# Look out Atlanta Braves Fans !



## Remmi_&amp;_I (Dec 2, 2003)

If any of you are like me......raised in the late 70's and 80's in North Dakota, you may be an Atlanta Braves fan because of WTBS (now known as TBS). It looks like we are in trouble........

http://atlanta.braves.mlb.com/NASAp...t_id=1552889&vkey=news_atl&fext=.jsp&c_id=atl


----------



## Goldy's Pal (Jan 6, 2004)

Well atleast if they get to the world series you could still always fly down and get a ticket *at the gate.* :lol: It's unreal to me how they have become so spoiled with winning that only about 2/3rds of the seats are filled during their playoff games.


----------



## Tator (Dec 10, 2005)

ya I had TBS, but I also had WGN (America's #1 sports station)

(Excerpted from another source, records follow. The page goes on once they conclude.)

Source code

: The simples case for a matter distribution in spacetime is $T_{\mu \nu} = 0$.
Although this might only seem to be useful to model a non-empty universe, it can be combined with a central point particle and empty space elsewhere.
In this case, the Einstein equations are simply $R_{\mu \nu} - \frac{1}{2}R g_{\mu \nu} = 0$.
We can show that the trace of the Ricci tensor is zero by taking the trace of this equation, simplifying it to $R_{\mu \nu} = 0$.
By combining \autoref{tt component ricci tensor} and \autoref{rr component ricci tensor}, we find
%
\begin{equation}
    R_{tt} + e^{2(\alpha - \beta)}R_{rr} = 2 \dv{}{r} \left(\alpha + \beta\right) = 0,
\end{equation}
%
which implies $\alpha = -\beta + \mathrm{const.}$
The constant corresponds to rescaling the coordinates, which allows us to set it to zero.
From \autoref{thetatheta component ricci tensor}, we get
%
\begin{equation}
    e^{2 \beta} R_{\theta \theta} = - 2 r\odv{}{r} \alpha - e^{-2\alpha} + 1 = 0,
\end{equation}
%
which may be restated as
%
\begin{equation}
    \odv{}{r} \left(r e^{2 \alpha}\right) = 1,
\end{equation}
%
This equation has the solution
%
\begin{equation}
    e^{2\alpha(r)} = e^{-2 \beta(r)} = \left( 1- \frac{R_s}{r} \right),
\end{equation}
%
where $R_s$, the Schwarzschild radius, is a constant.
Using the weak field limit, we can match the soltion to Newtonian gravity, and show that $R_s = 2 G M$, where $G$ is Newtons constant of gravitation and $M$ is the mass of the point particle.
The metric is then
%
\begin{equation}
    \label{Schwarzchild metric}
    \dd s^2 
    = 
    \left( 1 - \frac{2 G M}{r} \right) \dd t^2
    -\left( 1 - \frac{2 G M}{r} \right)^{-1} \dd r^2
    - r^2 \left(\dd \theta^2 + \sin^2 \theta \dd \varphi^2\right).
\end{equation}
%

so that's how this all came about. I don't think too may people will miss seeing the braves on tv............. : )


----------



## gaddyshooter (Oct 12, 2003)

WGN home of the Flubs. Go Cards.


----------



## oklahomawatrfwlr (Jan 31, 2005)

i saw the braves play marlins on thursday...pretty cool game there were about 4 home runs.


----------



## Chuck_5 (Dec 11, 2005)

Until the cubs even contend for a playoff spot you have no reason to bash the braves. 14 straight division titles that's impressive, Last world series win in 1908 is not impressive. What is impressive is that they can suck for that long


----------



## rowdie (Jan 19, 2005)

:******: :******: :******: :******: :******: :******: :******: :******:

I'm gonna have to get the package that gives me Turner South, or just get the whoe BB package from direct TV. I've been a Braves fan since the 4th grade when we got cable.


----------



## 870 XPRS (Mar 12, 2003)

The braves are just a good example of how horrible that division is, in the playoffs all those years and were lucky to scab out 1 world series title. The cubs probably would have had 14 straight if they were in the NL East.


----------